*What you will do*: Starting with the line containing "- Streaming response optimization" and going on through the line containing "- Token counting and optimization utilities", return the lines of the data below exactly, and only those.

*Input*:
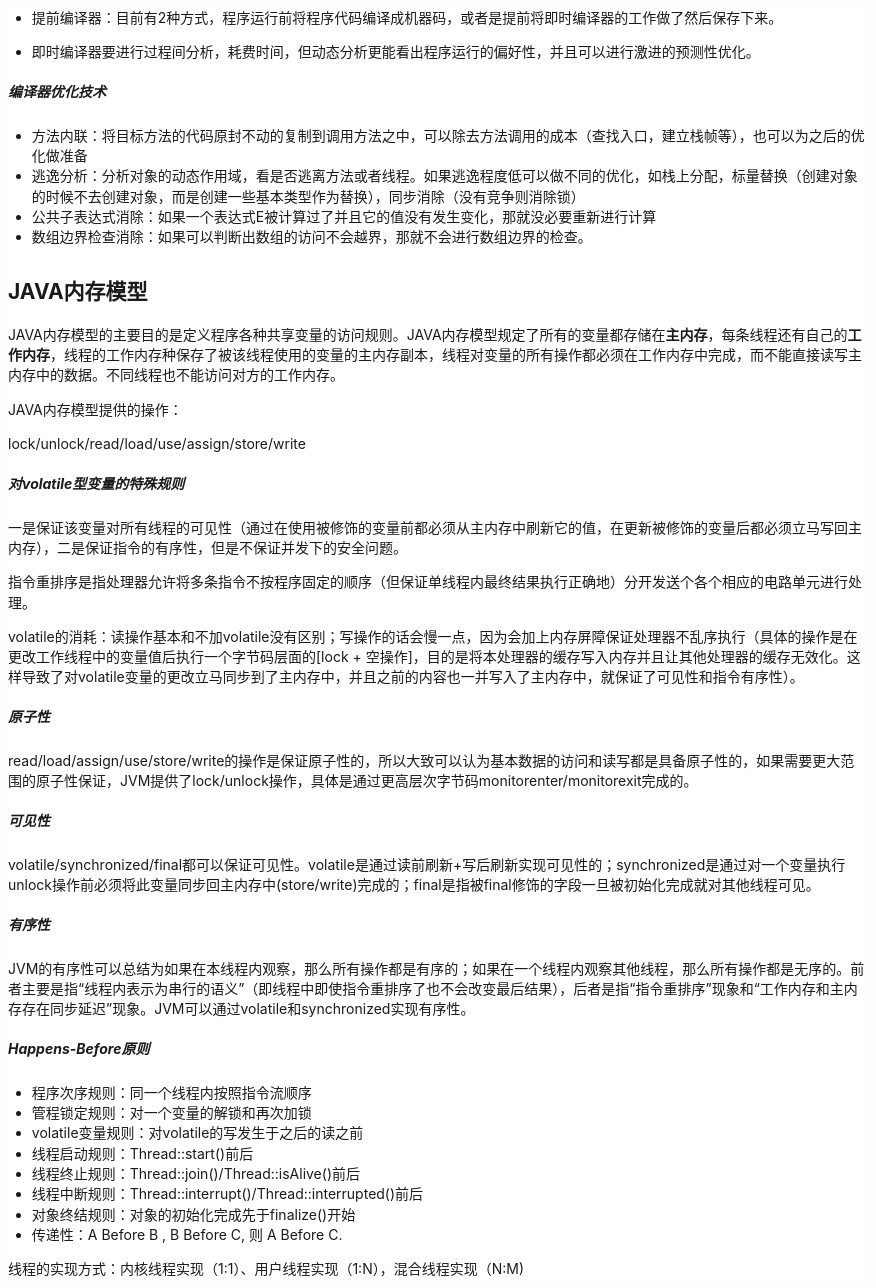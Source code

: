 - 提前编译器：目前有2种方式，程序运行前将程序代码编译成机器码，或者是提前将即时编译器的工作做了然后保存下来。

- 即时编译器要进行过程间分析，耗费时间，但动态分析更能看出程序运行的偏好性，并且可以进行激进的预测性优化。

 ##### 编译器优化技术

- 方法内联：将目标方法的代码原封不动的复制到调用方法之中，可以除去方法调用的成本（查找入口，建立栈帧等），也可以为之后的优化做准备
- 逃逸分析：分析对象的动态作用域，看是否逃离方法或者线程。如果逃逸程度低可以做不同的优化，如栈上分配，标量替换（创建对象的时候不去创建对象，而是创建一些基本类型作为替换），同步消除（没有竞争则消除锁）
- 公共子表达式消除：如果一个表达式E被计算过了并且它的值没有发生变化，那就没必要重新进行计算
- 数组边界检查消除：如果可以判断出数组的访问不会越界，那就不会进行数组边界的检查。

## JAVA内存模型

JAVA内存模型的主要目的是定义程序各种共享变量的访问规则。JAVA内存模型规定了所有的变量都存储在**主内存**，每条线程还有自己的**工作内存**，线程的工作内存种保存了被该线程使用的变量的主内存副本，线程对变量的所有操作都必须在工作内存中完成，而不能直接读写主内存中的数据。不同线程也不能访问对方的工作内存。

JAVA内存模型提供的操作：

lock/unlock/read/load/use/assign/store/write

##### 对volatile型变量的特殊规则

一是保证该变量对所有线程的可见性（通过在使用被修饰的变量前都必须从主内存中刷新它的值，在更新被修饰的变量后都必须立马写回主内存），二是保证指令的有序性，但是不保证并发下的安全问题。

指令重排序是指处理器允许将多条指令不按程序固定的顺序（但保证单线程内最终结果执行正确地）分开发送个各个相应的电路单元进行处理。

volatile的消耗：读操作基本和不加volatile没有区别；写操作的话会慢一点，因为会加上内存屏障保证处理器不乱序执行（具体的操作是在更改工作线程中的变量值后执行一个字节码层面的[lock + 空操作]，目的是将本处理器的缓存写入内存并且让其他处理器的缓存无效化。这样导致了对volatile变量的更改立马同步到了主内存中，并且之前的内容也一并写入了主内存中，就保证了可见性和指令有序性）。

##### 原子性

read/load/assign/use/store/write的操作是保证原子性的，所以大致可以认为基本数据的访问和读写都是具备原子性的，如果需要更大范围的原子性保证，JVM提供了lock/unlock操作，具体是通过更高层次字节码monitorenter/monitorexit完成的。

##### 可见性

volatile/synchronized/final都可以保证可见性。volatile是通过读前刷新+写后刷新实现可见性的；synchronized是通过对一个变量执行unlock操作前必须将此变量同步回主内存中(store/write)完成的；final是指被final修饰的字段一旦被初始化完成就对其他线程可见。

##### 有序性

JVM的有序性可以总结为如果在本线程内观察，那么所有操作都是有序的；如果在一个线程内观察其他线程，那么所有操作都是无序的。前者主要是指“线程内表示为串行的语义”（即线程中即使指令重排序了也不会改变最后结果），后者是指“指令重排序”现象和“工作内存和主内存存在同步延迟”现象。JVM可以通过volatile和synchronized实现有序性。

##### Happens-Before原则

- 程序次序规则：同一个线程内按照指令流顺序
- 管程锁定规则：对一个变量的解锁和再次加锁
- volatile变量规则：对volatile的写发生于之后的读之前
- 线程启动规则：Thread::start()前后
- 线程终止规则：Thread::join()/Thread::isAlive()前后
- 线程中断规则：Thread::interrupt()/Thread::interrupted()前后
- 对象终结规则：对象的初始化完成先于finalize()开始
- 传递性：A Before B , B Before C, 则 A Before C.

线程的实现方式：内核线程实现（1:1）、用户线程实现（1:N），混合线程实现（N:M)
...
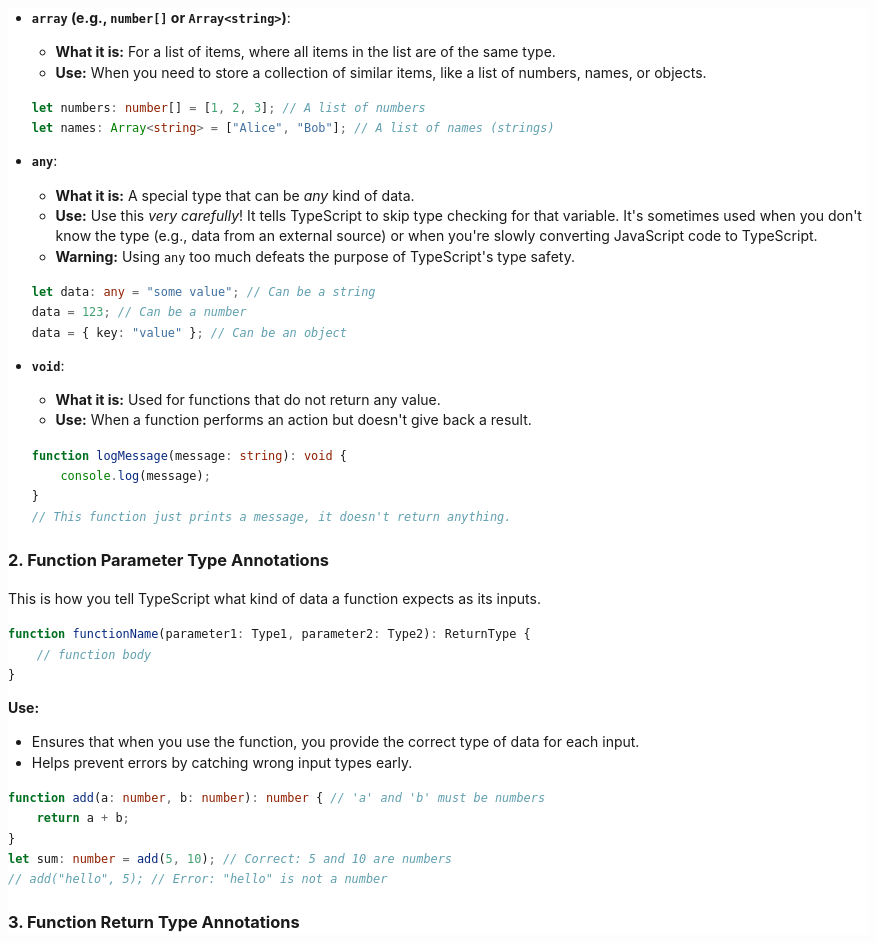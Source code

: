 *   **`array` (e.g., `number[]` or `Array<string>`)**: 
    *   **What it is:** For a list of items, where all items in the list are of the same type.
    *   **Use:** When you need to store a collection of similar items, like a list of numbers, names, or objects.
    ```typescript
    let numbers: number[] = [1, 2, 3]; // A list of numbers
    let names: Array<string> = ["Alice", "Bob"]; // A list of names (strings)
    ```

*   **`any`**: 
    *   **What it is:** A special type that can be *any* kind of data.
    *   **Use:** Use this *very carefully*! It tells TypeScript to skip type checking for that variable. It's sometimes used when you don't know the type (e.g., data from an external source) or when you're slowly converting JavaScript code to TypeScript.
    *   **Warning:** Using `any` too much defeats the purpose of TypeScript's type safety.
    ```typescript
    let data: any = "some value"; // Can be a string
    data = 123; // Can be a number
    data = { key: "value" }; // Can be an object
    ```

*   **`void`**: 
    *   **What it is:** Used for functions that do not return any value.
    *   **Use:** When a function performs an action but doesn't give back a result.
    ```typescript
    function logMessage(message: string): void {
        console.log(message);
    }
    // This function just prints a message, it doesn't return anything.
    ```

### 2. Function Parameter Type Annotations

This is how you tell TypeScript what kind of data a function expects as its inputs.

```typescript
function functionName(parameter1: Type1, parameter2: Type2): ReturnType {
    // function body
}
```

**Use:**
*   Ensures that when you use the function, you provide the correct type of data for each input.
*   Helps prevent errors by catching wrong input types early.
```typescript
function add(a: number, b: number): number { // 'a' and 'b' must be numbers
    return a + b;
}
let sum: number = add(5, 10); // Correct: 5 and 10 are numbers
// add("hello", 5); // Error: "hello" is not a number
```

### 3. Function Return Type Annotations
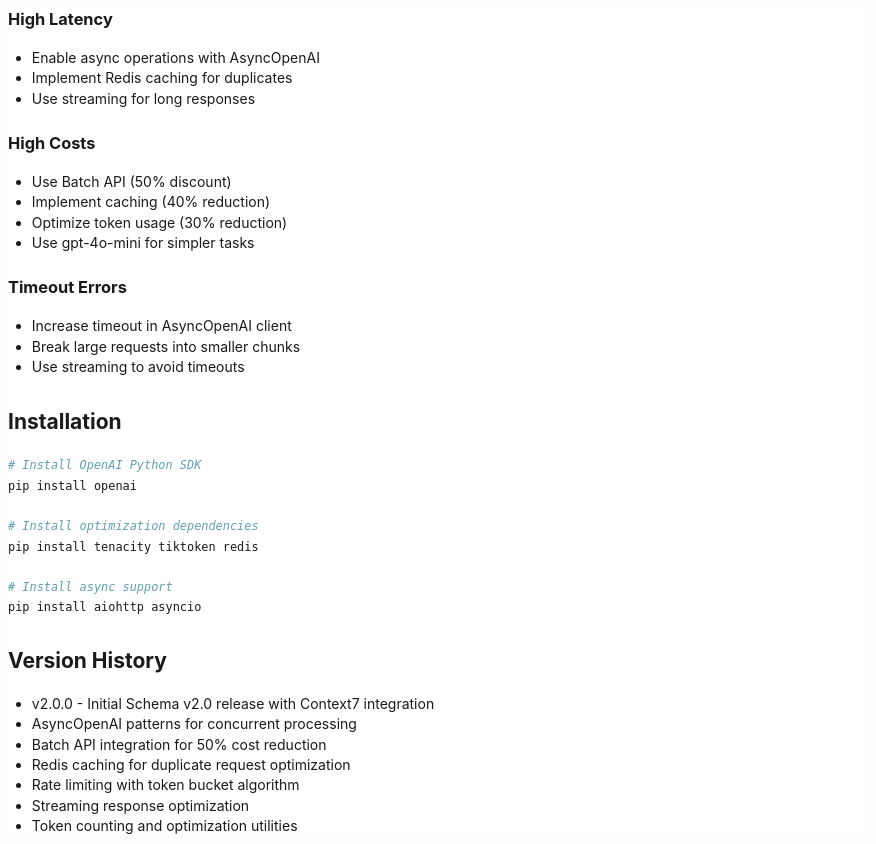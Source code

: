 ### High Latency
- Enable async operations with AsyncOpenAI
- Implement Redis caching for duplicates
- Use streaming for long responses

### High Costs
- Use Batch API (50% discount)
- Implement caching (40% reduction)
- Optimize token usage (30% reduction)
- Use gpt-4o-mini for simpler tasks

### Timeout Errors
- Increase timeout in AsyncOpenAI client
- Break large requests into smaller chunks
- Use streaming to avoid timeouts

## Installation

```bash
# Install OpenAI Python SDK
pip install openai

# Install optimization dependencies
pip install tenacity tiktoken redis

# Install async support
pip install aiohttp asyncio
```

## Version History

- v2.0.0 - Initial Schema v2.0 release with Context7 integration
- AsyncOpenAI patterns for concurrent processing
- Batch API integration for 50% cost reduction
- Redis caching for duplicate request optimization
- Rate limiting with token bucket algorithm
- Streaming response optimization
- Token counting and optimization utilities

*Exercise answer*:
- Streaming response optimization
- Token counting and optimization utilities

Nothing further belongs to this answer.